WANDA
Dieciséis.
Apenas dieciséis años tenía cuando lo
conocí. Y cuando me enamoré de él. Profundamente. Eduardo tenía veintiuno y era
músico. Baterista. Empezamos una relación con la que mi familia nunca estuvo de
acuerdo. Muy a mi pesar, mi papá intervino para poner fin al romance. Sabía que
él estaba en una movida pesada, con drogas y alcohol. Yo era chica, pero el
dolor por la pérdida de este amor adolescente me acompañó durante mucho tiempo.
Pero un día conocí a Jorge, volví a enamorarme, tuvimos dos hijos… Hasta que en
el año 2006, nuestra pareja sufrió una crisis que no pudimos superar y nos
separamos, en buenos términos.
Un tiempo después me reencontré con
Eduardo. Y fue como si nunca nos hubiésemos separados. El amor resurgió con
fuerza. Me costó contárselo a mis viejos, pero al final me decidí. Después de
todo, ya no era una nena. Tenía veintiocho años. Mi familia se preocupó, claro.

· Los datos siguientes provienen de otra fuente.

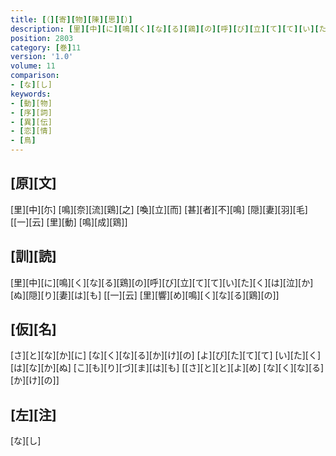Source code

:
 ```yaml
---
title: [（][寄][物][陳][思][）]
description: [里][中][に][鳴][く][な][る][鶏][の][呼][び][立][て][て][い][た][く][は][泣][か][ぬ][隠][り][妻][は][も] [[一][云] [里][響][め][鳴][く][な][る][鶏][の]]
position: 2803
category: [巻]11
version: '1.0'
volume: 11
comparison:
- [な][し]
keywords:
- [動][物]
- [序][詞]
- [異][伝]
- [恋][情]
- [鳥]
---
```


## [原][文]

[里][中][尓] [鳴][奈][流][鶏][之] [喚][立][而] [甚][者][不][鳴] [隠][妻][羽][毛] [[一][云] [里][動] [鳴][成][鶏]]

## [訓][読]

[里][中][に][鳴][く][な][る][鶏][の][呼][び][立][て][て][い][た][く][は][泣][か][ぬ][隠][り][妻][は][も] [[一][云] [里][響][め][鳴][く][な][る][鶏][の]]

## [仮][名]

[さ][と][な][か][に] [な][く][な][る][か][け][の] [よ][び][た][て][て] [い][た][く][は][な][か][ぬ] [こ][も][り][づ][ま][は][も] [[さ][と][と][よ][め] [な][く][な][る][か][け][の]]

## [左][注]

[な][し]
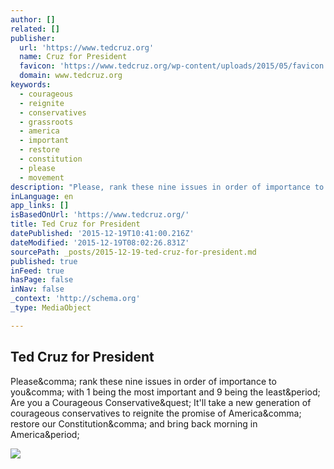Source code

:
 ```yaml
---
author: []
related: []
publisher:
  url: 'https://www.tedcruz.org'
  name: Cruz for President
  favicon: 'https://www.tedcruz.org/wp-content/uploads/2015/05/favicon.png'
  domain: www.tedcruz.org
keywords:
  - courageous
  - reignite
  - conservatives
  - grassroots
  - america
  - important
  - restore
  - constitution
  - please
  - movement
description: "Please, rank these nine issues in order of importance to you, with 1 being the most important and 9 being the least. Are you a Courageous Conservative? It'll take a new generation of courageous conservatives to reignite the promise of America, restore our Constitution, and bring back morning in America."
inLanguage: en
app_links: []
isBasedOnUrl: 'https://www.tedcruz.org/'
title: Ted Cruz for President
datePublished: '2015-12-19T10:41:00.216Z'
dateModified: '2015-12-19T08:02:26.831Z'
sourcePath: _posts/2015-12-19-ted-cruz-for-president.md
published: true
inFeed: true
hasPage: false
inNav: false
_context: 'http://schema.org'
_type: MediaObject

---
```

<article style=""><h1>Ted Cruz for President</h1><p>Please&amp;comma; rank these nine issues in order of importance to you&amp;comma; with 1 being the most important and 9 being the least&amp;period; Are you a Courageous Conservative&amp;quest; It'll take a new generation of courageous conservatives to reignite the promise of America&amp;comma; restore our Constitution&amp;comma; and bring back morning in America&amp;period;</p><img src="https://www.tedcruz.org/wp-content/uploads/2015/06/USMap2.png" /></article>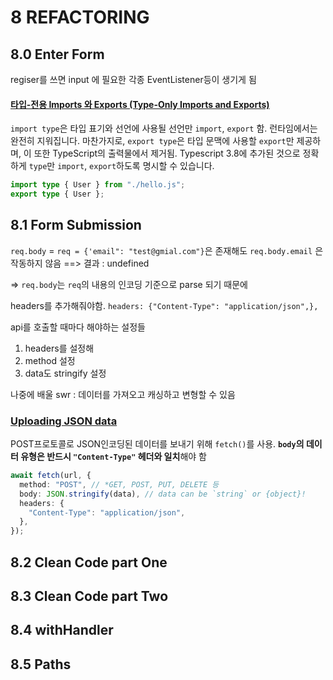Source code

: # 8 REFACTORING

## 8.0 Enter Form

regiser를 쓰면 input 에 필요한 각종 EventListener등이 생기게 됨

#### [타입-전용 Imports 와 Exports (Type-Only Imports and Exports)](https://www.typescriptlang.org/ko/docs/handbook/release-notes/typescript-3-8.html)

`import type`은 타입 표기와 선언에 사용될 선언만 `import`, `export` 함.
런타임에서는 완전히 지워집니다. 마찬가지로, `export type`은 타입 문맥에 사용할 `export`만 제공하며, 이 또한 TypeScript의 출력물에서 제거됨.
Typescript 3.8에 추가된 것으로 정확하게 `type`만 `import`, `export`하도록 명시할 수 있습니다.

```ts
import type { User } from "./hello.js";
export type { User };
```

## 8.1 Form Submission

`req.body` = `req = {'email": "test@gmial.com"}`은 존재해도
`req.body.email` 은 작동하지 않음 ==> 결과 : undefined

=> `req.body`는 `req`의 내용의 인코딩 기준으로 parse 되기 때문에

headers를 추가해줘야함. `headers: {"Content-Type": "application/json",},`

api를 호출할 때마다 해야하는 설정들

1. headers를 설정해
2. method 설정
3. data도 stringify 설정

나중에 배울 swr : 데이터를 가져오고 캐싱하고 변형할 수 있음

### [Uploading JSON data](https://developer.mozilla.org/ko/docs/Web/API/Fetch_API/Using_Fetch#uploading_json_data)

POST프로토콜로 JSON인코딩된 데이터를 보내기 위해 `fetch()`를 사용.
**`body`의 데이터 유형은 반드시 `"Content-Type"` 헤더와 일치**해야 함

```ts
await fetch(url, {
  method: "POST", // *GET, POST, PUT, DELETE 등
  body: JSON.stringify(data), // data can be `string` or {object}!
  headers: {
    "Content-Type": "application/json",
  },
});
```

## 8.2 Clean Code part One

## 8.3 Clean Code part Two

## 8.4 withHandler

## 8.5 Paths

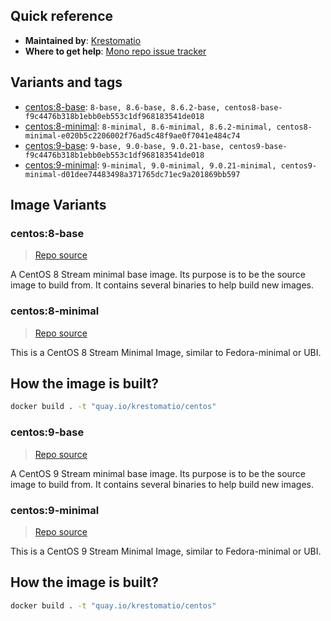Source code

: ## Quick reference
- **Maintained by**:
[Krestomatio](https://github.com/krestomatio)
- **Where to get help**:
[Mono repo issue tracker](https://github.com/krestomatio/container_builder/issues)

## Variants and tags
- [centos:8-base](#centos8-base): `8-base, 8.6-base, 8.6.2-base, centos8-base-f9c4476b318b1ebb0eb553c1df968183541de018`
- [centos:8-minimal](#centos8-minimal): `8-minimal, 8.6-minimal, 8.6.2-minimal, centos8-minimal-e020b5c2206002f76ad5c48f9ae0f7041e484c74`
- [centos:9-base](#centos9-base): `9-base, 9.0-base, 9.0.21-base, centos9-base-f9c4476b318b1ebb0eb553c1df968183541de018`
- [centos:9-minimal](#centos9-minimal): `9-minimal, 9.0-minimal, 9.0.21-minimal, centos9-minimal-d01dee74483498a371765dc71ec9a201869bb597`


## Image Variants
### centos:8-base
> [Repo source](https://github.com/krestomatio/container_builder/tree/master/centos/centos8-base)

A CentOS 8 Stream minimal base image. Its purpose is to be the source image to build from. It contains several binaries to help build new images.

### centos:8-minimal
> [Repo source](https://github.com/krestomatio/container_builder/tree/master/centos/centos8-minimal)

This is a CentOS 8 Stream Minimal Image, similar to Fedora-minimal or UBI.

## How the image is built?
```bash
docker build . -t "quay.io/krestomatio/centos"
```

### centos:9-base
> [Repo source](https://github.com/krestomatio/container_builder/tree/master/centos/centos9-base)

A CentOS 9 Stream minimal base image. Its purpose is to be the source image to build from. It contains several binaries to help build new images.

### centos:9-minimal
> [Repo source](https://github.com/krestomatio/container_builder/tree/master/centos/centos9-minimal)

This is a CentOS 9 Stream Minimal Image, similar to Fedora-minimal or UBI.

## How the image is built?
```bash
docker build . -t "quay.io/krestomatio/centos"
```

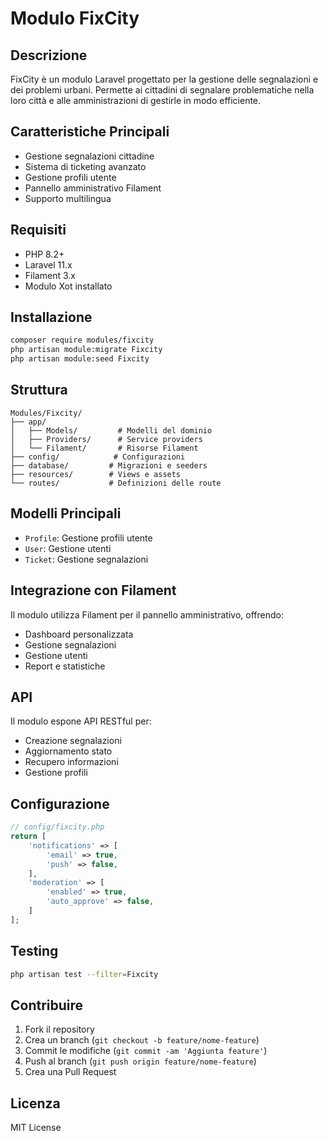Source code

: # Modulo FixCity

## Descrizione
FixCity è un modulo Laravel progettato per la gestione delle segnalazioni e dei problemi urbani. Permette ai cittadini di segnalare problematiche nella loro città e alle amministrazioni di gestirle in modo efficiente.

## Caratteristiche Principali
- Gestione segnalazioni cittadine
- Sistema di ticketing avanzato
- Gestione profili utente
- Pannello amministrativo Filament
- Supporto multilingua

## Requisiti
- PHP 8.2+
- Laravel 11.x
- Filament 3.x
- Modulo Xot installato

## Installazione
```bash
composer require modules/fixcity
php artisan module:migrate Fixcity
php artisan module:seed Fixcity
```

## Struttura
```
Modules/Fixcity/
├── app/
│   ├── Models/         # Modelli del dominio
│   ├── Providers/      # Service providers
│   └── Filament/       # Risorse Filament
├── config/            # Configurazioni
├── database/         # Migrazioni e seeders
├── resources/        # Views e assets
└── routes/           # Definizioni delle route
```

## Modelli Principali
- `Profile`: Gestione profili utente
- `User`: Gestione utenti
- `Ticket`: Gestione segnalazioni

## Integrazione con Filament
Il modulo utilizza Filament per il pannello amministrativo, offrendo:
- Dashboard personalizzata
- Gestione segnalazioni
- Gestione utenti
- Report e statistiche

## API
Il modulo espone API RESTful per:
- Creazione segnalazioni
- Aggiornamento stato
- Recupero informazioni
- Gestione profili

## Configurazione
```php
// config/fixcity.php
return [
    'notifications' => [
        'email' => true,
        'push' => false,
    ],
    'moderation' => [
        'enabled' => true,
        'auto_approve' => false,
    ]
];
```

## Testing
```bash
php artisan test --filter=Fixcity
```

## Contribuire
1. Fork il repository
2. Crea un branch (`git checkout -b feature/nome-feature`)
3. Commit le modifiche (`git commit -am 'Aggiunta feature'`)
4. Push al branch (`git push origin feature/nome-feature`)
5. Crea una Pull Request

## Licenza
MIT License
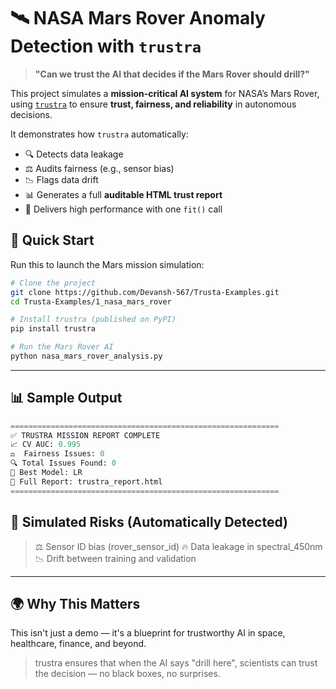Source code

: # 🛰️ NASA Mars Rover Anomaly Detection with `trustra`

> **"Can we trust the AI that decides if the Mars Rover should drill?"**

This project simulates a **mission-critical AI system** for NASA’s Mars Rover, using [`trustra`](https://pypi.org/project/trustra/) to ensure **trust, fairness, and reliability** in autonomous decisions.

It demonstrates how `trustra` automatically:
- 🔍 Detects data leakage
- ⚖️ Audits fairness (e.g., sensor bias)
- 📉 Flags data drift
- 📊 Generates a full **auditable HTML trust report**
- 🚀 Delivers high performance with one `fit()` call

## 🚀 Quick Start

Run this to launch the Mars mission simulation:

```bash
# Clone the project
git clone https://github.com/Devansh-567/Trusta-Examples.git
cd Trusta-Examples/1_nasa_mars_rover

# Install trustra (published on PyPI)
pip install trustra

# Run the Mars Rover AI
python nasa_mars_rover_analysis.py
```
---
## 📊 Sample Output
```python
============================================================
✅ TRUSTRA MISSION REPORT COMPLETE
📈 CV AUC: 0.995
⚖️  Fairness Issues: 0
🔍 Total Issues Found: 0
🔧 Best Model: LR
📄 Full Report: trustra_report.html
============================================================
```
## 🧪 Simulated Risks (Automatically Detected)
> ⚖️ Sensor ID bias (rover_sensor_id)
> 🔥 Data leakage in spectral_450nm
> 📉 Drift between training and validation
---

## 🌍 Why This Matters
This isn't just a demo — it's a blueprint for trustworthy AI in space, healthcare, finance, and beyond.
> trustra ensures that when the AI says "drill here", scientists can trust the decision — no black boxes, no surprises.
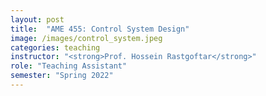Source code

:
 ```yaml
---
layout: post
title:  "AME 455: Control System Design"
image: /images/control_system.jpeg
categories: teaching
instructor: "<strong>Prof. Hossein Rastgoftar</strong>"
role: "Teaching Assistant"
semester: "Spring 2022"
---
```

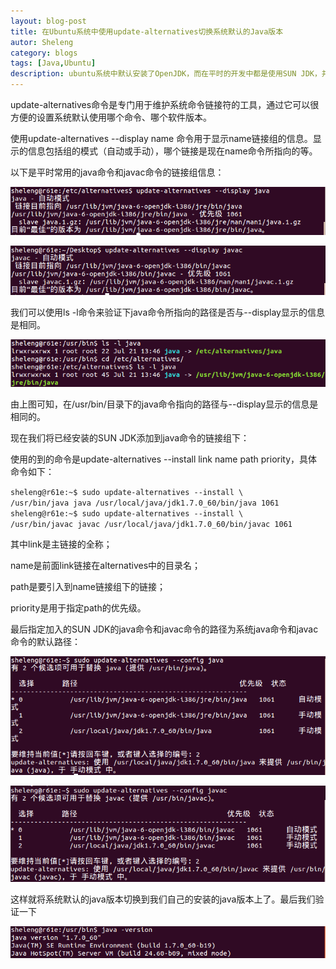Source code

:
 ```yaml
---
layout: blog-post
title: 在Ubuntu系统中使用update-alternatives切换系统默认的Java版本
autor: Sheleng
category: blogs
tags: [Java,Ubuntu]
description: ubuntu系统中默认安装了OpenJDK，而在平时的开发中都是使用SUN JDK，并且现在大部分的软件对JDK的版本都有限制，可能存在默认的JDK版本已经过时的情况，这时就可以使用update-alternatives命令来切换系统默认的Java版本。
---
```


update-alternatives命令是专门用于维护系统命令链接符的工具，通过它可以很方便的设置系统默认使用哪个命令、哪个软件版本。

使用update-alternatives --display name 命令用于显示name链接组的信息。显示的信息包括组的模式（自动或手动），哪个链接是现在name命令所指向的等。

以下是平时常用的java命令和javac命令的链接组信息：

![](/public/img/posts/blogs/2014-08-16-ubuntu-use-update-alternatives/1.png)

![](/public/img/posts/blogs/2014-08-16-ubuntu-use-update-alternatives/2.png)

我们可以使用ls -l命令来验证下java命令所指向的路径是否与--display显示的信息是相同。

![](/public/img/posts/blogs/2014-08-16-ubuntu-use-update-alternatives/3.png)

由上图可知，在/usr/bin/目录下的java命令指向的路径与--display显示的信息是相同的。    

现在我们将已经安装的SUN JDK添加到java命令的链接组下：

使用的到的命令是update-alternatives --install  link name path priority，具体命令如下：

`sheleng@r61e:~$ sudo update-alternatives --install \`  
`/usr/bin/java java /usr/local/java/jdk1.7.0_60/bin/java 1061`  
`sheleng@r61e:~$ sudo update-alternatives --install \`  
`/usr/bin/javac javac /usr/local/java/jdk1.7.0_60/bin/javac 1061`

其中link是主链接的全称；

name是前面link链接在alternatives中的目录名； 

path是要引入到name链接组下的链接； 

priority是用于指定path的优先级。

最后指定加入的SUN JDK的java命令和javac命令的路径为系统java命令和javac命令的默认路径： 

![](/public/img/posts/blogs/2014-08-16-ubuntu-use-update-alternatives/4.png)

![](/public/img/posts/blogs/2014-08-16-ubuntu-use-update-alternatives/5.png)

这样就将系统默认的java版本切换到我们自己的安装的java版本上了。最后我们验证一下

![](/public/img/posts/blogs/2014-08-16-ubuntu-use-update-alternatives/6.png)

Eduardo era el ex -baterista de la banda “Callejeros”,
acusado de ser uno de los responsables de las muertes de la discoteca Cromañón
en 2004. Los músicos estaban siendo juzgados. En el incendio habían fallecido
casi 200 personas. Entre ellas, la mamá de Eduardo.
Yo
creí que Eduardo había cambiado. Que los golpes lo habían cambiado. Que quería
tener una vida normal, formar una familia. Nos casamos en noviembre de 2009. Él
era celoso, me había forzado a abandonar proyectos, a espaciar las visitas a mi
familia… hasta a cambiarme el color de pelo. Hacía años que lo usaba rubio
platinado, pero Eduardo me pidió que volviera a usar mi color natural, castaño.
El rubio era demasiado llamativo para él. Pero no me importó. Yo lo amaba.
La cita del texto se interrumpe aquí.